According to the new site, its simplicity rests on the fact that, "Merchants create offers that reward customers for repeat visits and Womply handles everything else, from marketing and remitting offers to customers, to providing analysis and insight on the amount of revenue generated as a result." To this end, Womply's new Loyalty Cloud is trying to be a complete one-stop shop for local business loyalty schemes: Simpler even than stamping a rubber stamp on a collector card, and providing deep customer analytics that would be tricky to get any other way. It manages this by being seamless from a customer and merchant point of view, with the transaction happening "in the cloud" via "Womply's high-tech platform that enables the company to spot credit and debit card transactions at participating merchants and to push cash credits to customer payment cards."

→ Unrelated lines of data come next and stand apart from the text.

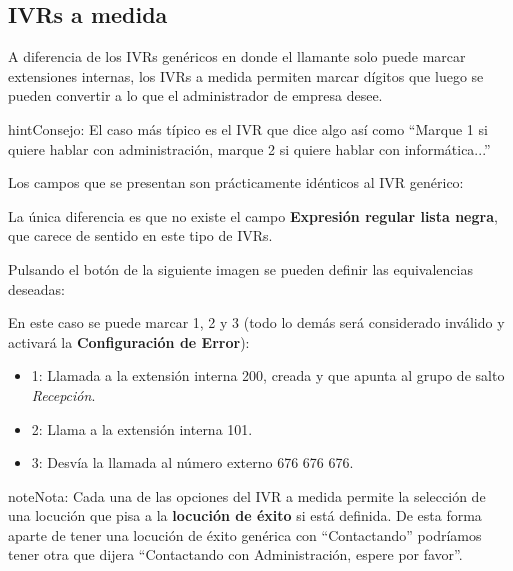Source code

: \documentclass[letterpaper,10pt,spanish]{sphinxmanual}
\begin{document}
\subsection{IVRs a medida}
\label{pbx_features/ivrs:ivrs-a-medida}\label{pbx_features/ivrs:custom-ivrs}
A diferencia de los IVRs genéricos en donde el llamante solo puede marcar extensiones internas, los IVRs a medida permiten marcar dígitos que luego se pueden convertir a lo que el administrador de empresa desee.

\begin{notice}{hint}{Consejo:}
El caso más típico es el IVR que dice algo así como ``Marque 1 si quiere hablar con administración, marque 2 si quiere hablar con informática...''
\end{notice}

Los campos que se presentan son prácticamente idénticos al IVR genérico:

\noindent{}

La única diferencia es que no existe el campo \textbf{Expresión regular lista negra}, que carece de sentido en este tipo de IVRs.

Pulsando el botón de la siguiente imagen se pueden definir las equivalencias deseadas:

\noindent{}

En este caso se puede marcar 1, 2 y 3 (todo lo demás será considerado inválido y activará la \textbf{Configuración de Error}):

\noindent{}
\begin{itemize}
\item {} 
1: Llamada a la extensión interna 200, creada {\hyperref[pbx_features/huntgroups:huntgroups]{}} y que apunta al grupo de salto \emph{Recepción}.

\item {} 
2: Llama a la extensión interna 101.

\item {} 
3: Desvía la llamada al número externo 676 676 676.

\end{itemize}

\begin{notice}{note}{Nota:}
Cada una de las opciones del IVR a medida permite la selección de una locución que pisa a la \textbf{locución de éxito} si está definida. De esta forma aparte de tener una locución de éxito genérica con ``Contactando'' podríamos tener otra que dijera ``Contactando con Administración, espere por favor''.
\end{notice}
\end{document}
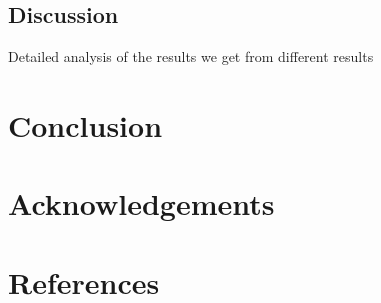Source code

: \documentclass{article} %
\begin{document}
\subsection{Discussion}
Detailed analysis of the results we get from different results

\section{Conclusion}

\section{Acknowledgements}

\section{References}



\end{document}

The whole thing is designed to be merchant-centric, rather than focusing on the deals or the end-user customers. Womply itself makes money by charging merchants a low annual rate (in the hundreds of dollars a year range), and it even offers a free entry level. Womply CEO Toby Scammell says that, "From square one we started with this premise that we didn't want to interrupt merchant's operations at all. We think one of the biggest problems, a kind of untold story, from an operational viewpoint with Groupon and LivingSocial there are real costs associated with training your employees, managing the offers in the restaurant or in your bar. We eliminate those completely at the transaction--somebody who's receiving a reward looks identical to someone who's not."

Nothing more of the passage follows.